- **Exercise**:
An exact repetition of every entry, with no images, is the required answer.
· · · ·
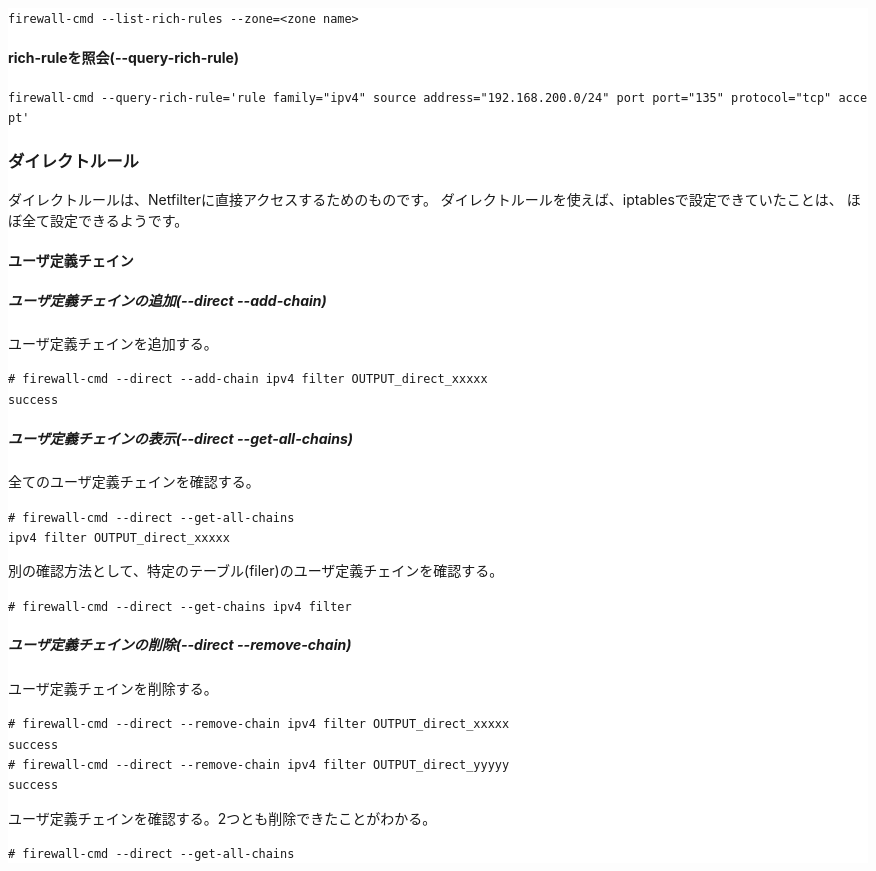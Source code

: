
 ```
firewall-cmd --list-rich-rules --zone=<zone name>
```

#### rich-ruleを照会(--query-rich-rule)

```
firewall-cmd --query-rich-rule='rule family="ipv4" source address="192.168.200.0/24" port port="135" protocol="tcp" accept'
```




### ダイレクトルール

ダイレクトルールは、Netfilterに直接アクセスするためのものです。
ダイレクトルールを使えば、iptablesで設定できていたことは、
ほぼ全て設定できるようです。


#### ユーザ定義チェイン

##### ユーザ定義チェインの追加(--direct --add-chain)

ユーザ定義チェインを追加する。

```
# firewall-cmd --direct --add-chain ipv4 filter OUTPUT_direct_xxxxx
success
```

##### ユーザ定義チェインの表示(--direct --get-all-chains)

全てのユーザ定義チェインを確認する。

```
# firewall-cmd --direct --get-all-chains
ipv4 filter OUTPUT_direct_xxxxx
```

別の確認方法として、特定のテーブル(filer)のユーザ定義チェインを確認する。

```
# firewall-cmd --direct --get-chains ipv4 filter
```

##### ユーザ定義チェインの削除(--direct --remove-chain)

ユーザ定義チェインを削除する。

```
# firewall-cmd --direct --remove-chain ipv4 filter OUTPUT_direct_xxxxx
success
# firewall-cmd --direct --remove-chain ipv4 filter OUTPUT_direct_yyyyy
success
```

ユーザ定義チェインを確認する。2つとも削除できたことがわかる。

```
# firewall-cmd --direct --get-all-chains
```
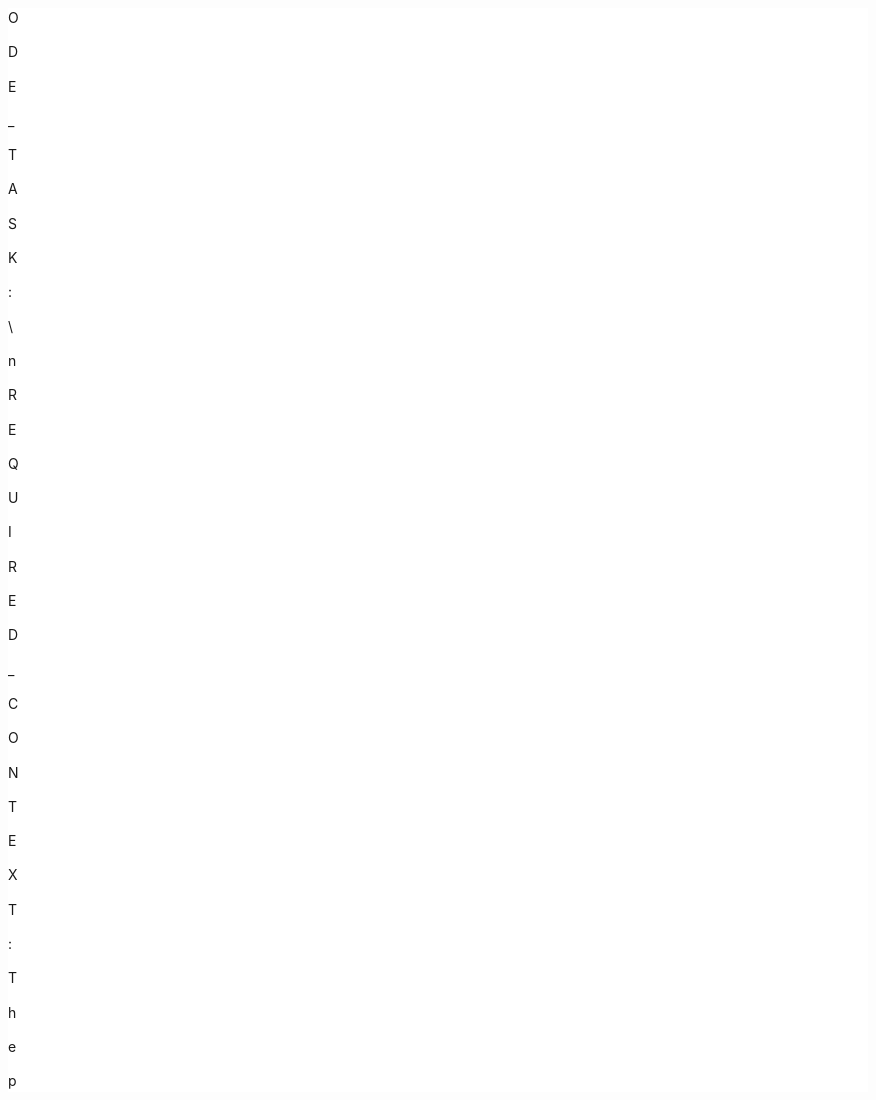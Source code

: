 O

D

E

_

T

A

S

K

:

\

n

R

E

Q

U

I

R

E

D

_

C

O

N

T

E

X

T

:

 

T

h

e

 

p
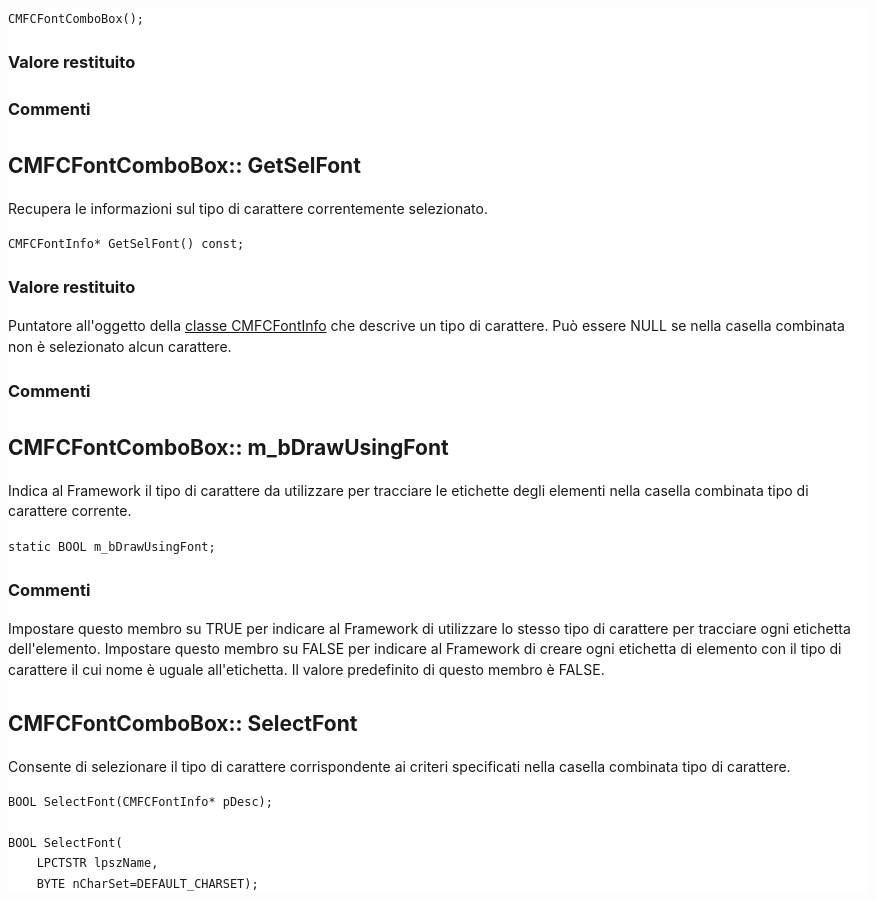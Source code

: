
 ```
CMFCFontComboBox();
```

### <a name="return-value"></a>Valore restituito

### <a name="remarks"></a>Commenti

## <a name="cmfcfontcomboboxgetselfont"></a><a name="getselfont"></a> CMFCFontComboBox:: GetSelFont

Recupera le informazioni sul tipo di carattere correntemente selezionato.

```
CMFCFontInfo* GetSelFont() const;
```

### <a name="return-value"></a>Valore restituito

Puntatore all'oggetto della [classe CMFCFontInfo](../../mfc/reference/cmfcfontinfo-class.md) che descrive un tipo di carattere. Può essere NULL se nella casella combinata non è selezionato alcun carattere.

### <a name="remarks"></a>Commenti

## <a name="cmfcfontcomboboxm_bdrawusingfont"></a><a name="m_bdrawusingfont"></a> CMFCFontComboBox:: m_bDrawUsingFont

Indica al Framework il tipo di carattere da utilizzare per tracciare le etichette degli elementi nella casella combinata tipo di carattere corrente.

```
static BOOL m_bDrawUsingFont;
```

### <a name="remarks"></a>Commenti

Impostare questo membro su TRUE per indicare al Framework di utilizzare lo stesso tipo di carattere per tracciare ogni etichetta dell'elemento. Impostare questo membro su FALSE per indicare al Framework di creare ogni etichetta di elemento con il tipo di carattere il cui nome è uguale all'etichetta. Il valore predefinito di questo membro è FALSE.

## <a name="cmfcfontcomboboxselectfont"></a><a name="selectfont"></a> CMFCFontComboBox:: SelectFont

Consente di selezionare il tipo di carattere corrispondente ai criteri specificati nella casella combinata tipo di carattere.

```
BOOL SelectFont(CMFCFontInfo* pDesc);

BOOL SelectFont(
    LPCTSTR lpszName,
    BYTE nCharSet=DEFAULT_CHARSET);
```
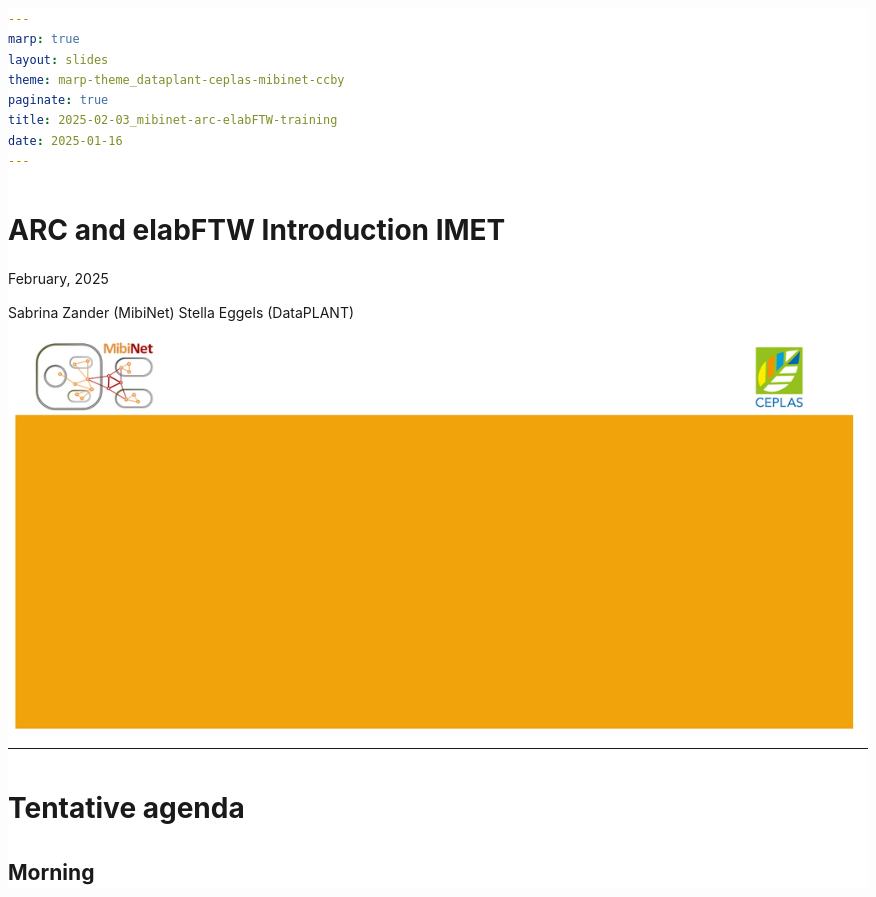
 ```yaml
---
marp: true
layout: slides
theme: marp-theme_dataplant-ceplas-mibinet-ccby
paginate: true
title: 2025-02-03_mibinet-arc-elabFTW-training
date: 2025-01-16
---
```


#  ARC and elabFTW Introduction IMET



<style scoped>section {background: none; background-color: white;}</style>

February, 2025

Sabrina Zander (MibiNet)
Stella Eggels (DataPLANT)

![bg fit](./../../../images/ceplas/ceplas-background-title-mibinet.drawio.svg)

---
# Tentative agenda

<div class="two-columns" style="font-size: 18px">
<div class="columns-left">

### Morning
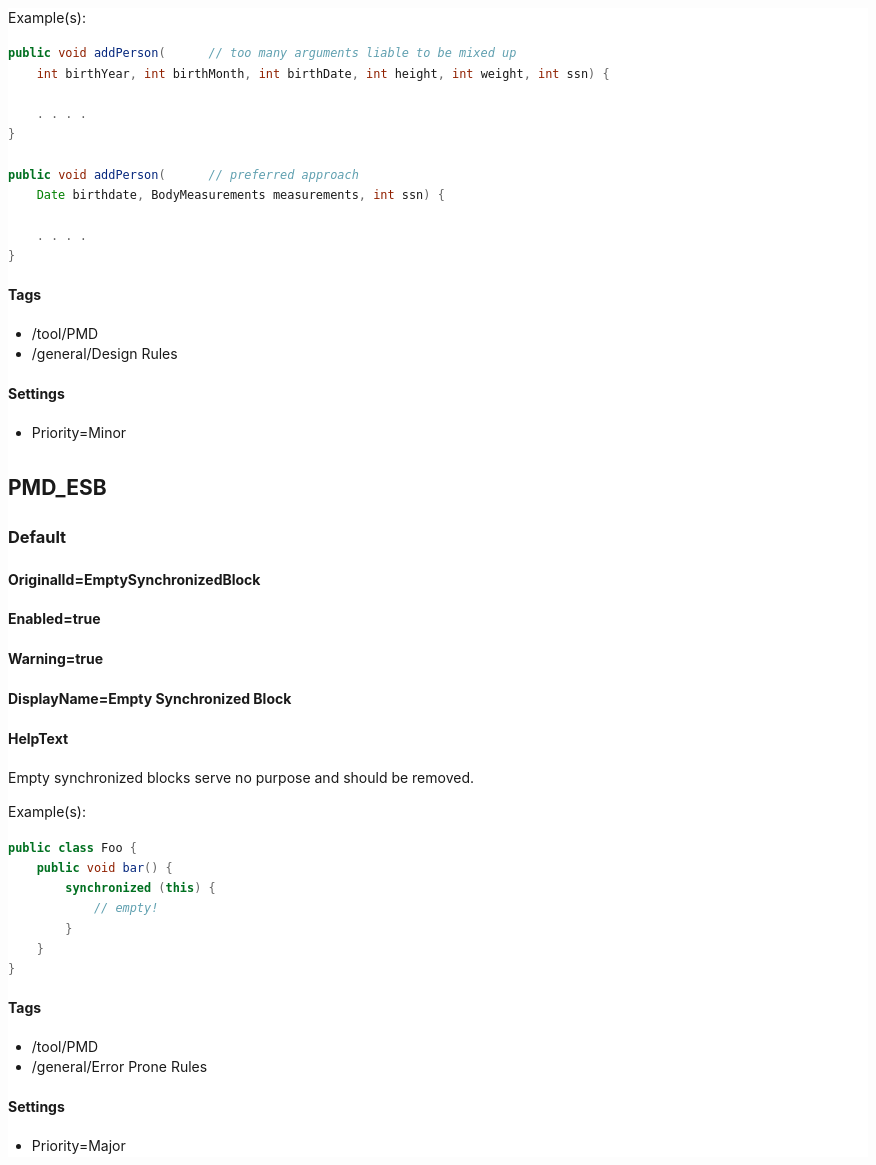   Example(s):

  ```java
  public void addPerson(      // too many arguments liable to be mixed up
      int birthYear, int birthMonth, int birthDate, int height, int weight, int ssn) {

      . . . .
  }

  public void addPerson(      // preferred approach
      Date birthdate, BodyMeasurements measurements, int ssn) {

      . . . .
  }
  ```


#### Tags
- /tool/PMD
- /general/Design Rules

#### Settings
- Priority=Minor


## PMD_ESB
### Default
#### OriginalId=EmptySynchronizedBlock
#### Enabled=true
#### Warning=true
#### DisplayName=Empty Synchronized Block
#### HelpText
  Empty synchronized blocks serve no purpose and should be removed.

  Example(s):

  ``` java
  public class Foo {
      public void bar() {
          synchronized (this) {
              // empty!
          }
      }
  }
  ```


#### Tags
- /tool/PMD
- /general/Error Prone Rules

#### Settings
- Priority=Major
· · · ·
- **Solved problem**:
Source code

:
 ```
firewall-cmd --list-rich-rules --zone=<zone name>
```

#### rich-ruleを照会(--query-rich-rule)

```
firewall-cmd --query-rich-rule='rule family="ipv4" source address="192.168.200.0/24" port port="135" protocol="tcp" accept'
```




### ダイレクトルール

ダイレクトルールは、Netfilterに直接アクセスするためのものです。
ダイレクトルールを使えば、iptablesで設定できていたことは、
ほぼ全て設定できるようです。


#### ユーザ定義チェイン

##### ユーザ定義チェインの追加(--direct --add-chain)

ユーザ定義チェインを追加する。

```
# firewall-cmd --direct --add-chain ipv4 filter OUTPUT_direct_xxxxx
success
```

##### ユーザ定義チェインの表示(--direct --get-all-chains)

全てのユーザ定義チェインを確認する。

```
# firewall-cmd --direct --get-all-chains
ipv4 filter OUTPUT_direct_xxxxx
```

別の確認方法として、特定のテーブル(filer)のユーザ定義チェインを確認する。

```
# firewall-cmd --direct --get-chains ipv4 filter
```

##### ユーザ定義チェインの削除(--direct --remove-chain)

ユーザ定義チェインを削除する。

```
# firewall-cmd --direct --remove-chain ipv4 filter OUTPUT_direct_xxxxx
success
# firewall-cmd --direct --remove-chain ipv4 filter OUTPUT_direct_yyyyy
success
```

ユーザ定義チェインを確認する。2つとも削除できたことがわかる。

```
# firewall-cmd --direct --get-all-chains
```
Source code

: O

D

E

_

T

A

S

K

:

\

n

R

E

Q

U

I

R

E

D

_

C

O

N

T

E

X

T

:

 

T

h

e

 

p
Source code

:
 ```
CMFCFontComboBox();
```

### <a name="return-value"></a>Valore restituito

### <a name="remarks"></a>Commenti

## <a name="cmfcfontcomboboxgetselfont"></a><a name="getselfont"></a> CMFCFontComboBox:: GetSelFont

Recupera le informazioni sul tipo di carattere correntemente selezionato.

```
CMFCFontInfo* GetSelFont() const;
```

### <a name="return-value"></a>Valore restituito

Puntatore all'oggetto della [classe CMFCFontInfo](../../mfc/reference/cmfcfontinfo-class.md) che descrive un tipo di carattere. Può essere NULL se nella casella combinata non è selezionato alcun carattere.

### <a name="remarks"></a>Commenti

## <a name="cmfcfontcomboboxm_bdrawusingfont"></a><a name="m_bdrawusingfont"></a> CMFCFontComboBox:: m_bDrawUsingFont

Indica al Framework il tipo di carattere da utilizzare per tracciare le etichette degli elementi nella casella combinata tipo di carattere corrente.

```
static BOOL m_bDrawUsingFont;
```

### <a name="remarks"></a>Commenti

Impostare questo membro su TRUE per indicare al Framework di utilizzare lo stesso tipo di carattere per tracciare ogni etichetta dell'elemento. Impostare questo membro su FALSE per indicare al Framework di creare ogni etichetta di elemento con il tipo di carattere il cui nome è uguale all'etichetta. Il valore predefinito di questo membro è FALSE.

## <a name="cmfcfontcomboboxselectfont"></a><a name="selectfont"></a> CMFCFontComboBox:: SelectFont

Consente di selezionare il tipo di carattere corrispondente ai criteri specificati nella casella combinata tipo di carattere.

```
BOOL SelectFont(CMFCFontInfo* pDesc);

BOOL SelectFont(
    LPCTSTR lpszName,
    BYTE nCharSet=DEFAULT_CHARSET);
```
 ```yaml
---
marp: true
layout: slides
theme: marp-theme_dataplant-ceplas-mibinet-ccby
paginate: true
title: 2025-02-03_mibinet-arc-elabFTW-training
date: 2025-01-16
---
```


#  ARC and elabFTW Introduction IMET



<style scoped>section {background: none; background-color: white;}</style>

February, 2025

Sabrina Zander (MibiNet)
Stella Eggels (DataPLANT)

![bg fit](./../../../images/ceplas/ceplas-background-title-mibinet.drawio.svg)

---
# Tentative agenda

<div class="two-columns" style="font-size: 18px">
<div class="columns-left">

### Morning
   Example(s):

  ```java
  public void addPerson(      // too many arguments liable to be mixed up
      int birthYear, int birthMonth, int birthDate, int height, int weight, int ssn) {

      . . . .
  }

  public void addPerson(      // preferred approach
      Date birthdate, BodyMeasurements measurements, int ssn) {

      . . . .
  }
  ```


#### Tags
- /tool/PMD
- /general/Design Rules

#### Settings
- Priority=Minor


## PMD_ESB
### Default
#### OriginalId=EmptySynchronizedBlock
#### Enabled=true
#### Warning=true
#### DisplayName=Empty Synchronized Block
#### HelpText
  Empty synchronized blocks serve no purpose and should be removed.

  Example(s):

  ``` java
  public class Foo {
      public void bar() {
          synchronized (this) {
              // empty!
          }
      }
  }
  ```


#### Tags
- /tool/PMD
- /general/Error Prone Rules

#### Settings
- Priority=Major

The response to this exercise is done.